Brief:
I'd like an exact copy of only the lines from the start of the listing below through the line that holds "28. And the". Please keep the pictures out.

Exercise material:
==============================
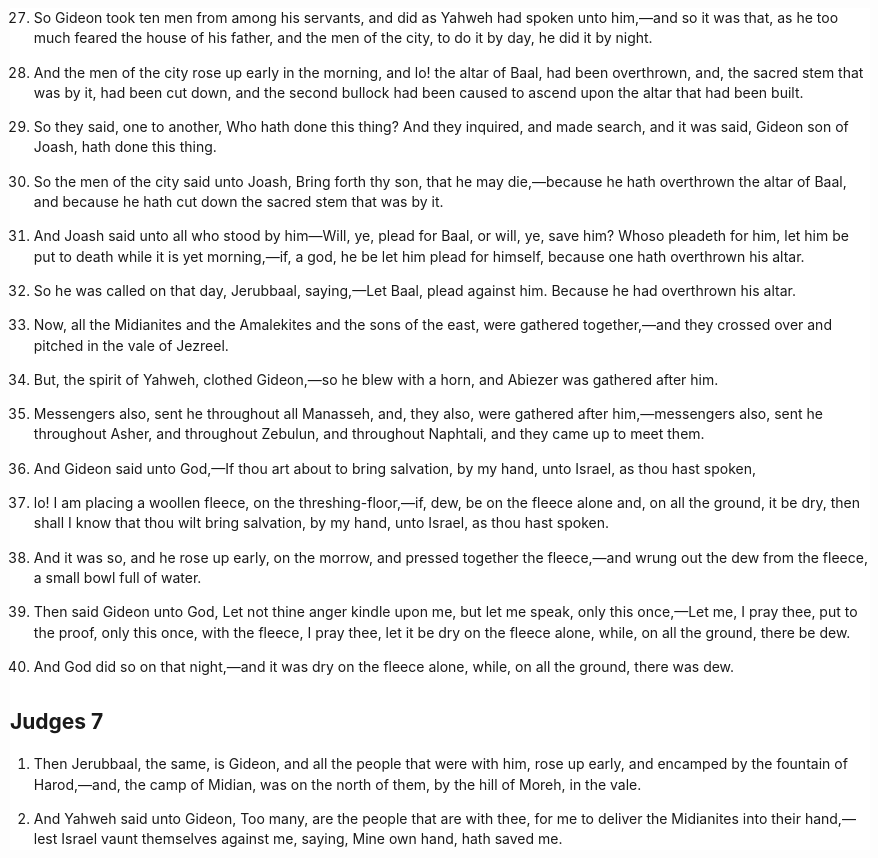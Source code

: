 27. So Gideon took ten men from among his servants, and did as Yahweh had spoken unto him,—and so it was that, as he too much feared the house of his father, and the men of the city, to do it by day, he did it by night.

28. And the men of the city rose up early in the morning, and lo! the altar of Baal, had been overthrown, and, the sacred stem that was by it, had been cut down, and the second bullock had been caused to ascend upon the altar that had been built.

29. So they said, one to another, Who hath done this thing? And they inquired, and made search, and it was said, Gideon son of Joash, hath done this thing.

30. So the men of the city said unto Joash, Bring forth thy son, that he may die,—because he hath overthrown the altar of Baal, and because he hath cut down the sacred stem that was by it.

31. And Joash said unto all who stood by him—Will, ye, plead for Baal, or will, ye, save him? Whoso pleadeth for him, let him be put to death while it is yet morning,—if, a god, he be let him plead for himself, because one hath overthrown his altar.

32. So he was called on that day, Jerubbaal, saying,—Let Baal, plead against him. Because he had overthrown his altar. 

33.  Now, all the Midianites and the Amalekites and the sons of the east, were gathered together,—and they crossed over and pitched in the vale of Jezreel.

34. But, the spirit of Yahweh, clothed Gideon,—so he blew with a horn, and Abiezer was gathered after him.

35. Messengers also, sent he throughout all Manasseh, and, they also, were gathered after him,—messengers also, sent he throughout Asher, and throughout Zebulun, and throughout Naphtali, and they came up to meet them.

36. And Gideon said unto God,—If thou art about to bring salvation, by my hand, unto Israel, as thou hast spoken,

37. lo! I am placing a woollen fleece, on the threshing-floor,—if, dew, be on the fleece alone and, on all the ground, it be dry, then shall I know that thou wilt bring salvation, by my hand, unto Israel, as thou hast spoken.

38. And it was so, and he rose up early, on the morrow, and pressed together the fleece,—and wrung out the dew from the fleece, a small bowl full of water.

39. Then said Gideon unto God, Let not thine anger kindle upon me, but let me speak, only this once,—Let me, I pray thee, put to the proof, only this once, with the fleece, I pray thee, let it be dry on the fleece alone, while, on all the ground, there be dew.

40. And God did so on that night,—and it was dry on the fleece alone, while, on all the ground, there was dew.  

## Judges 7

1. Then Jerubbaal, the same, is Gideon, and all the people that were with him, rose up early, and encamped by the fountain of Harod,—and, the camp of Midian, was on the north of them, by the hill of Moreh, in the vale.

2. And Yahweh said unto Gideon, Too many, are the people that are with thee, for me to deliver the Midianites into their hand,—lest Israel vaunt themselves against me, saying, Mine own hand, hath saved me.
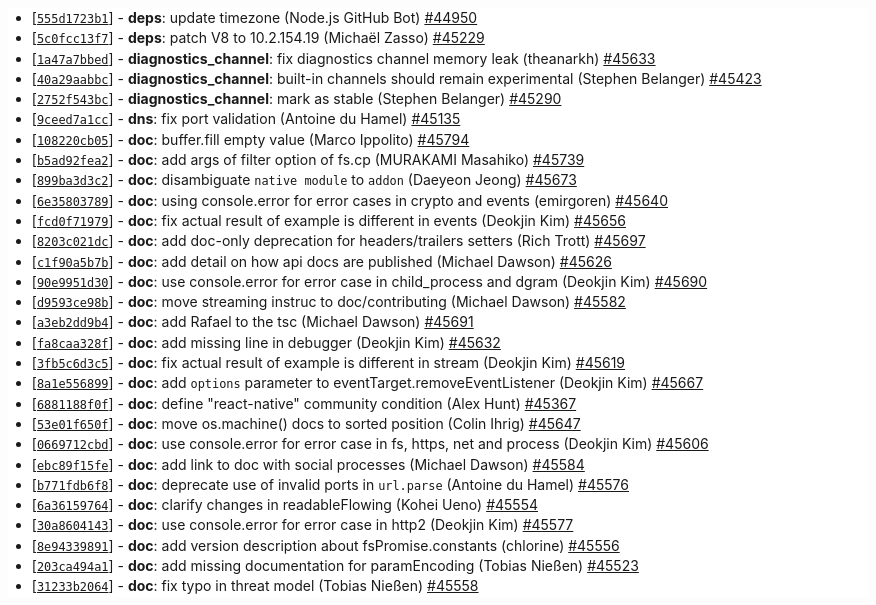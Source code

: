 * \[[`555d1723b1`](https://github.com/nodejs/node/commit/555d1723b1)] - **deps**: update timezone (Node.js GitHub Bot) [#44950](https://github.com/nodejs/node/pull/44950)
* \[[`5c0fcc13f7`](https://github.com/nodejs/node/commit/5c0fcc13f7)] - **deps**: patch V8 to 10.2.154.19 (Michaël Zasso) [#45229](https://github.com/nodejs/node/pull/45229)
* \[[`1a47a7bbed`](https://github.com/nodejs/node/commit/1a47a7bbed)] - **diagnostics\_channel**: fix diagnostics channel memory leak (theanarkh) [#45633](https://github.com/nodejs/node/pull/45633)
* \[[`40a29aabbc`](https://github.com/nodejs/node/commit/40a29aabbc)] - **diagnostics\_channel**: built-in channels should remain experimental (Stephen Belanger) [#45423](https://github.com/nodejs/node/pull/45423)
* \[[`2752f543bc`](https://github.com/nodejs/node/commit/2752f543bc)] - **diagnostics\_channel**: mark as stable (Stephen Belanger) [#45290](https://github.com/nodejs/node/pull/45290)
* \[[`9ceed7a1cc`](https://github.com/nodejs/node/commit/9ceed7a1cc)] - **dns**: fix port validation (Antoine du Hamel) [#45135](https://github.com/nodejs/node/pull/45135)
* \[[`108220cb05`](https://github.com/nodejs/node/commit/108220cb05)] - **doc**: buffer.fill empty value (Marco Ippolito) [#45794](https://github.com/nodejs/node/pull/45794)
* \[[`b5ad92fea2`](https://github.com/nodejs/node/commit/b5ad92fea2)] - **doc**: add args of filter option of fs.cp (MURAKAMI Masahiko) [#45739](https://github.com/nodejs/node/pull/45739)
* \[[`899ba3d3c2`](https://github.com/nodejs/node/commit/899ba3d3c2)] - **doc**: disambiguate `native module` to `addon` (Daeyeon Jeong) [#45673](https://github.com/nodejs/node/pull/45673)
* \[[`6e35803789`](https://github.com/nodejs/node/commit/6e35803789)] - **doc**: using console.error for error cases in crypto and events (emirgoren) [#45640](https://github.com/nodejs/node/pull/45640)
* \[[`fcd0f71979`](https://github.com/nodejs/node/commit/fcd0f71979)] - **doc**: fix actual result of example is different in events (Deokjin Kim) [#45656](https://github.com/nodejs/node/pull/45656)
* \[[`8203c021dc`](https://github.com/nodejs/node/commit/8203c021dc)] - **doc**: add doc-only deprecation for headers/trailers setters (Rich Trott) [#45697](https://github.com/nodejs/node/pull/45697)
* \[[`c1f90a5b7b`](https://github.com/nodejs/node/commit/c1f90a5b7b)] - **doc**: add detail on how api docs are published (Michael Dawson) [#45626](https://github.com/nodejs/node/pull/45626)
* \[[`90e9951d30`](https://github.com/nodejs/node/commit/90e9951d30)] - **doc**: use console.error for error case in child\_process and dgram (Deokjin Kim) [#45690](https://github.com/nodejs/node/pull/45690)
* \[[`d9593ce98b`](https://github.com/nodejs/node/commit/d9593ce98b)] - **doc**: move streaming instruc to doc/contributing (Michael Dawson) [#45582](https://github.com/nodejs/node/pull/45582)
* \[[`a3eb2dd9b4`](https://github.com/nodejs/node/commit/a3eb2dd9b4)] - **doc**: add Rafael to the tsc (Michael Dawson) [#45691](https://github.com/nodejs/node/pull/45691)
* \[[`fa8caa328f`](https://github.com/nodejs/node/commit/fa8caa328f)] - **doc**: add missing line in debugger (Deokjin Kim) [#45632](https://github.com/nodejs/node/pull/45632)
* \[[`3fb5c6d3c5`](https://github.com/nodejs/node/commit/3fb5c6d3c5)] - **doc**: fix actual result of example is different in stream (Deokjin Kim) [#45619](https://github.com/nodejs/node/pull/45619)
* \[[`8a1e556899`](https://github.com/nodejs/node/commit/8a1e556899)] - **doc**: add `options` parameter to eventTarget.removeEventListener (Deokjin Kim) [#45667](https://github.com/nodejs/node/pull/45667)
* \[[`6881188f0f`](https://github.com/nodejs/node/commit/6881188f0f)] - **doc**: define "react-native" community condition (Alex Hunt) [#45367](https://github.com/nodejs/node/pull/45367)
* \[[`53e01f650f`](https://github.com/nodejs/node/commit/53e01f650f)] - **doc**: move os.machine() docs to sorted position (Colin Ihrig) [#45647](https://github.com/nodejs/node/pull/45647)
* \[[`0669712cbd`](https://github.com/nodejs/node/commit/0669712cbd)] - **doc**: use console.error for error case in fs, https, net and process (Deokjin Kim) [#45606](https://github.com/nodejs/node/pull/45606)
* \[[`ebc89f15fe`](https://github.com/nodejs/node/commit/ebc89f15fe)] - **doc**: add link to doc with social processes (Michael Dawson) [#45584](https://github.com/nodejs/node/pull/45584)
* \[[`b771fdb6f8`](https://github.com/nodejs/node/commit/b771fdb6f8)] - **doc**: deprecate use of invalid ports in `url.parse` (Antoine du Hamel) [#45576](https://github.com/nodejs/node/pull/45576)
* \[[`6a36159764`](https://github.com/nodejs/node/commit/6a36159764)] - **doc**: clarify changes in readableFlowing (Kohei Ueno) [#45554](https://github.com/nodejs/node/pull/45554)
* \[[`30a8604143`](https://github.com/nodejs/node/commit/30a8604143)] - **doc**: use console.error for error case in http2 (Deokjin Kim) [#45577](https://github.com/nodejs/node/pull/45577)
* \[[`8e94339891`](https://github.com/nodejs/node/commit/8e94339891)] - **doc**: add version description about fsPromise.constants (chlorine) [#45556](https://github.com/nodejs/node/pull/45556)
* \[[`203ca494a1`](https://github.com/nodejs/node/commit/203ca494a1)] - **doc**: add missing documentation for paramEncoding (Tobias Nießen) [#45523](https://github.com/nodejs/node/pull/45523)
* \[[`31233b2064`](https://github.com/nodejs/node/commit/31233b2064)] - **doc**: fix typo in threat model (Tobias Nießen) [#45558](https://github.com/nodejs/node/pull/45558)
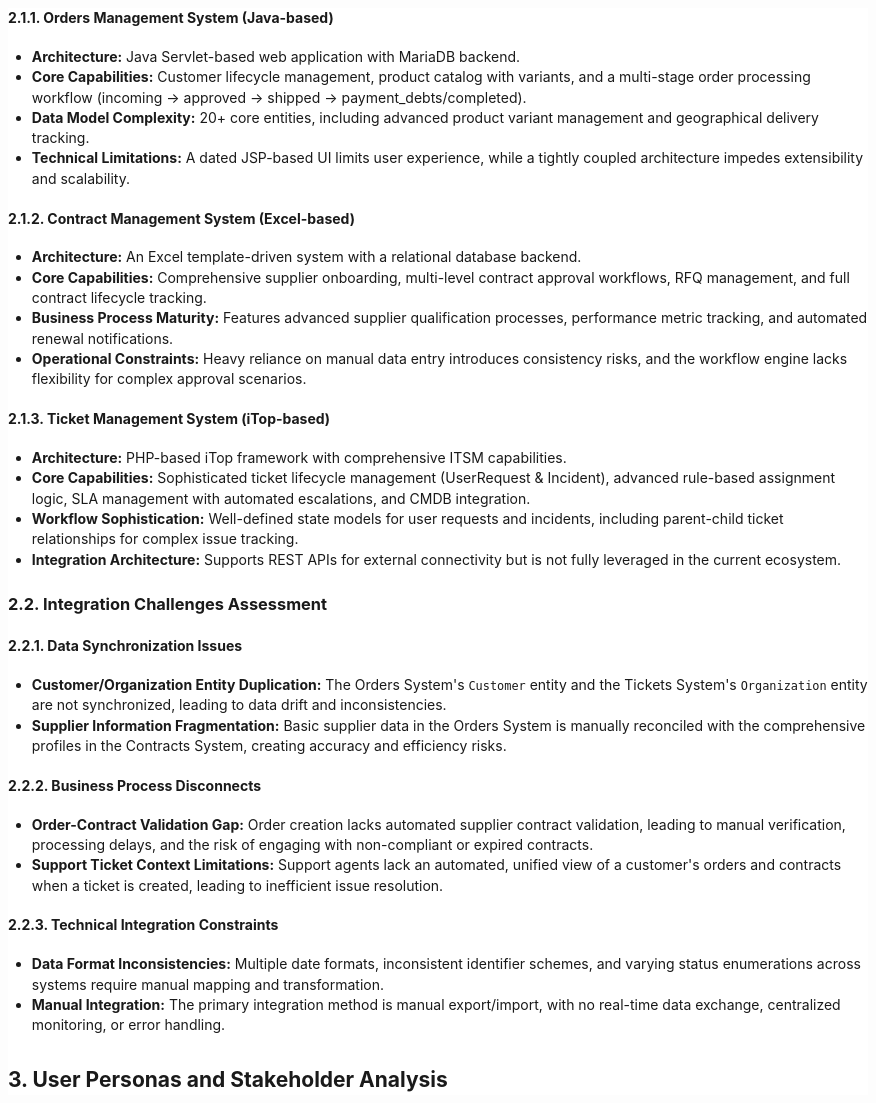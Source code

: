 #### 2.1.1. Orders Management System (Java-based)
*   **Architecture:** Java Servlet-based web application with MariaDB backend.
*   **Core Capabilities:** Customer lifecycle management, product catalog with variants, and a multi-stage order processing workflow (incoming → approved → shipped → payment_debts/completed).
*   **Data Model Complexity:** 20+ core entities, including advanced product variant management and geographical delivery tracking.
*   **Technical Limitations:** A dated JSP-based UI limits user experience, while a tightly coupled architecture impedes extensibility and scalability.

#### 2.1.2. Contract Management System (Excel-based)
*   **Architecture:** An Excel template-driven system with a relational database backend.
*   **Core Capabilities:** Comprehensive supplier onboarding, multi-level contract approval workflows, RFQ management, and full contract lifecycle tracking.
*   **Business Process Maturity:** Features advanced supplier qualification processes, performance metric tracking, and automated renewal notifications.
*   **Operational Constraints:** Heavy reliance on manual data entry introduces consistency risks, and the workflow engine lacks flexibility for complex approval scenarios.

#### 2.1.3. Ticket Management System (iTop-based)
*   **Architecture:** PHP-based iTop framework with comprehensive ITSM capabilities.
*   **Core Capabilities:** Sophisticated ticket lifecycle management (UserRequest & Incident), advanced rule-based assignment logic, SLA management with automated escalations, and CMDB integration.
*   **Workflow Sophistication:** Well-defined state models for user requests and incidents, including parent-child ticket relationships for complex issue tracking.
*   **Integration Architecture:** Supports REST APIs for external connectivity but is not fully leveraged in the current ecosystem.

### 2.2. Integration Challenges Assessment

#### 2.2.1. Data Synchronization Issues
*   **Customer/Organization Entity Duplication:** The Orders System's `Customer` entity and the Tickets System's `Organization` entity are not synchronized, leading to data drift and inconsistencies.
*   **Supplier Information Fragmentation:** Basic supplier data in the Orders System is manually reconciled with the comprehensive profiles in the Contracts System, creating accuracy and efficiency risks.

#### 2.2.2. Business Process Disconnects
*   **Order-Contract Validation Gap:** Order creation lacks automated supplier contract validation, leading to manual verification, processing delays, and the risk of engaging with non-compliant or expired contracts.
*   **Support Ticket Context Limitations:** Support agents lack an automated, unified view of a customer's orders and contracts when a ticket is created, leading to inefficient issue resolution.

#### 2.2.3. Technical Integration Constraints
*   **Data Format Inconsistencies:** Multiple date formats, inconsistent identifier schemes, and varying status enumerations across systems require manual mapping and transformation.
*   **Manual Integration:** The primary integration method is manual export/import, with no real-time data exchange, centralized monitoring, or error handling.

## 3. User Personas and Stakeholder Analysis
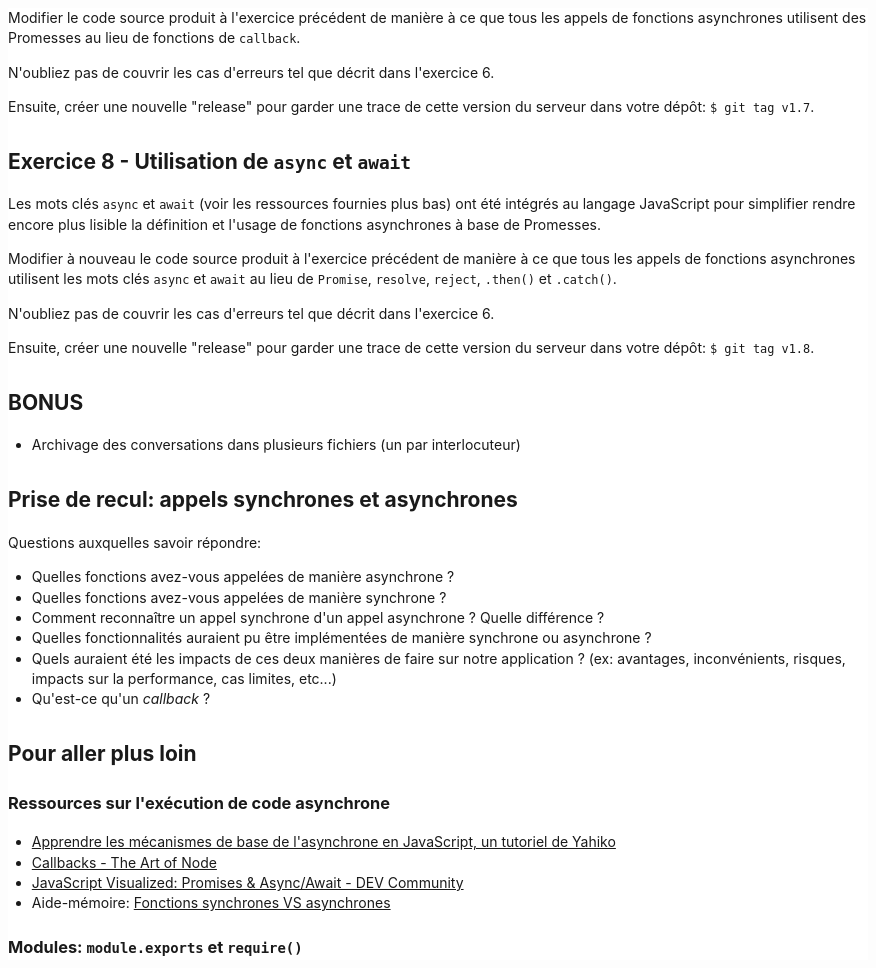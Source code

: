 Modifier le code source produit à l'exercice précédent de manière à ce que tous les appels de fonctions asynchrones utilisent des Promesses au lieu de fonctions de `callback`.

N'oubliez pas de couvrir les cas d'erreurs tel que décrit dans l'exercice 6.

Ensuite, créer une nouvelle "release" pour garder une trace de cette version du serveur dans votre dépôt: `$ git tag v1.7`.

## Exercice 8 - Utilisation de `async` et `await`

Les mots clés `async` et `await` (voir les ressources fournies plus bas) ont été intégrés au langage JavaScript pour simplifier rendre encore plus lisible la définition et l'usage de fonctions asynchrones à base de Promesses.

Modifier à nouveau le code source produit à l'exercice précédent de manière à ce que tous les appels de fonctions asynchrones utilisent les mots clés `async` et `await` au lieu de `Promise`, `resolve`, `reject`, `.then()` et `.catch()`.

N'oubliez pas de couvrir les cas d'erreurs tel que décrit dans l'exercice 6.

Ensuite, créer une nouvelle "release" pour garder une trace de cette version du serveur dans votre dépôt: `$ git tag v1.8`.

## BONUS

- Archivage des conversations dans plusieurs fichiers (un par interlocuteur)

## Prise de recul: appels synchrones et asynchrones

Questions auxquelles savoir répondre:

- Quelles fonctions avez-vous appelées de manière asynchrone ?
- Quelles fonctions avez-vous appelées de manière synchrone ?
- Comment reconnaître un appel synchrone d'un appel asynchrone ? Quelle différence ?
- Quelles fonctionnalités auraient pu être implémentées de manière synchrone ou asynchrone ?
- Quels auraient été les impacts de ces deux manières de faire sur notre application ? (ex: avantages, inconvénients, risques, impacts sur la performance, cas limites, etc...)
- Qu'est-ce qu'un *callback* ?



## Pour aller plus loin

### Ressources sur l'exécution de code asynchrone

- [Apprendre les mécanismes de base de l'asynchrone en JavaScript, un tutoriel de Yahiko](https://javascript.developpez.com/actu/102019/Apprendre-les-mecanismes-de-base-de-l-asynchrone-en-JavaScript-un-tutoriel-de-Yahiko/)
- [Callbacks - The Art of Node](https://github.com/maxogden/art-of-node#callbacks)
- [JavaScript Visualized: Promises & Async/Await - DEV Community](https://dev.to/lydiahallie/javascript-visualized-promises-async-await-5gke)
- Aide-mémoire: [Fonctions synchrones VS asynchrones](../sync-vs-async)

### Modules: `module.exports` et `require()`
==============================
Answer to this problem:
Source code

: 27. So Gideon took ten men from among his servants, and did as Yahweh had spoken unto him,—and so it was that, as he too much feared the house of his father, and the men of the city, to do it by day, he did it by night.

28. And the men of the city rose up early in the morning, and lo! the altar of Baal, had been overthrown, and, the sacred stem that was by it, had been cut down, and the second bullock had been caused to ascend upon the altar that had been built.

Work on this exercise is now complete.